Saved entries
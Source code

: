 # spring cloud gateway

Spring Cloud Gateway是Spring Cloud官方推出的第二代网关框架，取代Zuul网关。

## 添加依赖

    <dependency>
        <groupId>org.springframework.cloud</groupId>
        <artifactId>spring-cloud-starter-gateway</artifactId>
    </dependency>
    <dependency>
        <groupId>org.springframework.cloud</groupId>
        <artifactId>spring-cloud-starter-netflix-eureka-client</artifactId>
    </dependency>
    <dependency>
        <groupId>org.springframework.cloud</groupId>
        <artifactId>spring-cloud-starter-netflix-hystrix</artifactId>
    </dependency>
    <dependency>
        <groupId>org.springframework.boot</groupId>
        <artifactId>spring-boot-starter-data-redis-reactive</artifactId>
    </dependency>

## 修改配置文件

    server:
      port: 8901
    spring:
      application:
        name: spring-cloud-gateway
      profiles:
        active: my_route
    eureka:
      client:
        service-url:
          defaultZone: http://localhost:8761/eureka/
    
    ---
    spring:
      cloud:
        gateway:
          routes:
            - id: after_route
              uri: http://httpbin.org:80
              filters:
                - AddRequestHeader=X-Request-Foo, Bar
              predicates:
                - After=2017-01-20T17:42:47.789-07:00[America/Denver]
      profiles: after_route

■ **Required work**: Return all of the data above verbatim.

■ **Task answer**:
Source code

: # spring cloud gateway

Spring Cloud Gateway是Spring Cloud官方推出的第二代网关框架，取代Zuul网关。

## 添加依赖

    <dependency>
        <groupId>org.springframework.cloud</groupId>
        <artifactId>spring-cloud-starter-gateway</artifactId>
    </dependency>
    <dependency>
        <groupId>org.springframework.cloud</groupId>
        <artifactId>spring-cloud-starter-netflix-eureka-client</artifactId>
    </dependency>
    <dependency>
        <groupId>org.springframework.cloud</groupId>
        <artifactId>spring-cloud-starter-netflix-hystrix</artifactId>
    </dependency>
    <dependency>
        <groupId>org.springframework.boot</groupId>
        <artifactId>spring-boot-starter-data-redis-reactive</artifactId>
    </dependency>

## 修改配置文件

    server:
      port: 8901
    spring:
      application:
        name: spring-cloud-gateway
      profiles:
        active: my_route
    eureka:
      client:
        service-url:
          defaultZone: http://localhost:8761/eureka/
    
    ---
    spring:
      cloud:
        gateway:
          routes:
            - id: after_route
              uri: http://httpbin.org:80
              filters:
                - AddRequestHeader=X-Request-Foo, Bar
              predicates:
                - After=2017-01-20T17:42:47.789-07:00[America/Denver]
      profiles: after_route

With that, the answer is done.